[Dataset entries]
== Segment start ==
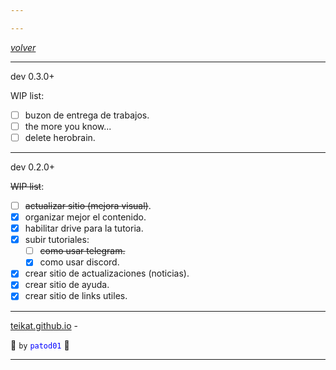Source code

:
 ```yaml
---

---
```


<link rel="icon" href="../etc/icon1.png">

[*volver*][teikat]

---

dev 0.3.0+

WIP list:

- [ ] buzon de entrega de trabajos.
- [ ] the more you know...
- [ ] delete herobrain.

---

dev 0.2.0+

~~WIP list~~:

- [ ] ~~actualizar sitio (mejora visual)~~.
- [x] organizar mejor el contenido.
- [x] habilitar drive para la tutoria.
- [x] subir tutoriales:
    - [ ] ~~como usar telegram.~~
    - [x] como usar discord.
- [x] crear sitio de actualizaciones (noticias).
- [x] crear sitio de ayuda.
- [x] crear sitio de links utiles.

---

[teikat.github.io][teikat] - <span id="herobrine"></span>

:ghost: `by` <span style="color: blue;">`patod01`</span> :ghost:

[teikat]: https://teikat.github.io

---
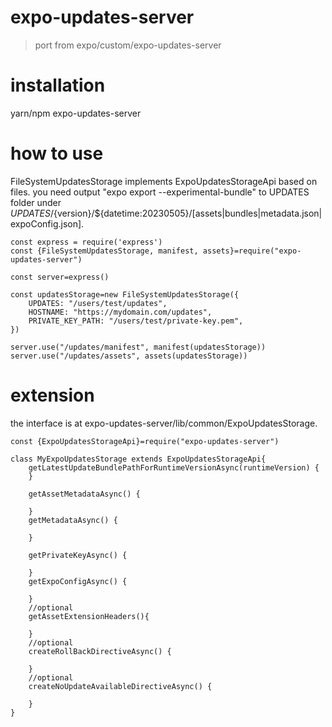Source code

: expo-updates-server
===================
> port from expo/custom/expo-updates-server

installation
===========
yarn/npm expo-updates-server

how to use
==========
FileSystemUpdatesStorage implements ExpoUpdatesStorageApi based on files. 
you need output "expo export --experimental-bundle" to UPDATES folder under ${UPDATES}/${version}/${datetime:20230505}/[assets|bundles|metadata.json|expoConfig.json].
```
const express = require('express')
const {FileSystemUpdatesStorage, manifest, assets}=require("expo-updates-server")

const server=express()

const updatesStorage=new FileSystemUpdatesStorage({
    UPDATES: "/users/test/updates",
    HOSTNAME: "https://mydomain.com/updates",
    PRIVATE_KEY_PATH: "/users/test/private-key.pem",
})

server.use("/updates/manifest", manifest(updatesStorage))
server.use("/updates/assets", assets(updatesStorage))

```

extension
=========
the interface is at expo-updates-server/lib/common/ExpoUpdatesStorage.
```
const {ExpoUpdatesStorageApi}=require("expo-updates-server")

class MyExpoUpdatesStorage extends ExpoUpdatesStorageApi{
    getLatestUpdateBundlePathForRuntimeVersionAsync(runtimeVersion) {
	}

	getAssetMetadataAsync() {

	}
	getMetadataAsync() {

	}

	getPrivateKeyAsync() {

	}
	getExpoConfigAsync() {

	}
	//optional
	getAssetExtensionHeaders(){

	}
	//optional
	createRollBackDirectiveAsync() {

	}
	//optional
	createNoUpdateAvailableDirectiveAsync() {

	}
}
```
== Segment end ==
#### [REQUIREMENT]
For this answer, return word for word the lines from the first line of the records through the line containing "- [x] como usar discord.". Omit the pictures.

#### [TASK OUTPUT]
Source code

:
 ```yaml
---

---
```


<link rel="icon" href="../etc/icon1.png">

[*volver*][teikat]

---

dev 0.3.0+

WIP list:

- [ ] buzon de entrega de trabajos.
- [ ] the more you know...
- [ ] delete herobrain.

---

dev 0.2.0+

~~WIP list~~:

- [ ] ~~actualizar sitio (mejora visual)~~.
- [x] organizar mejor el contenido.
- [x] habilitar drive para la tutoria.
- [x] subir tutoriales:
    - [ ] ~~como usar telegram.~~
    - [x] como usar discord.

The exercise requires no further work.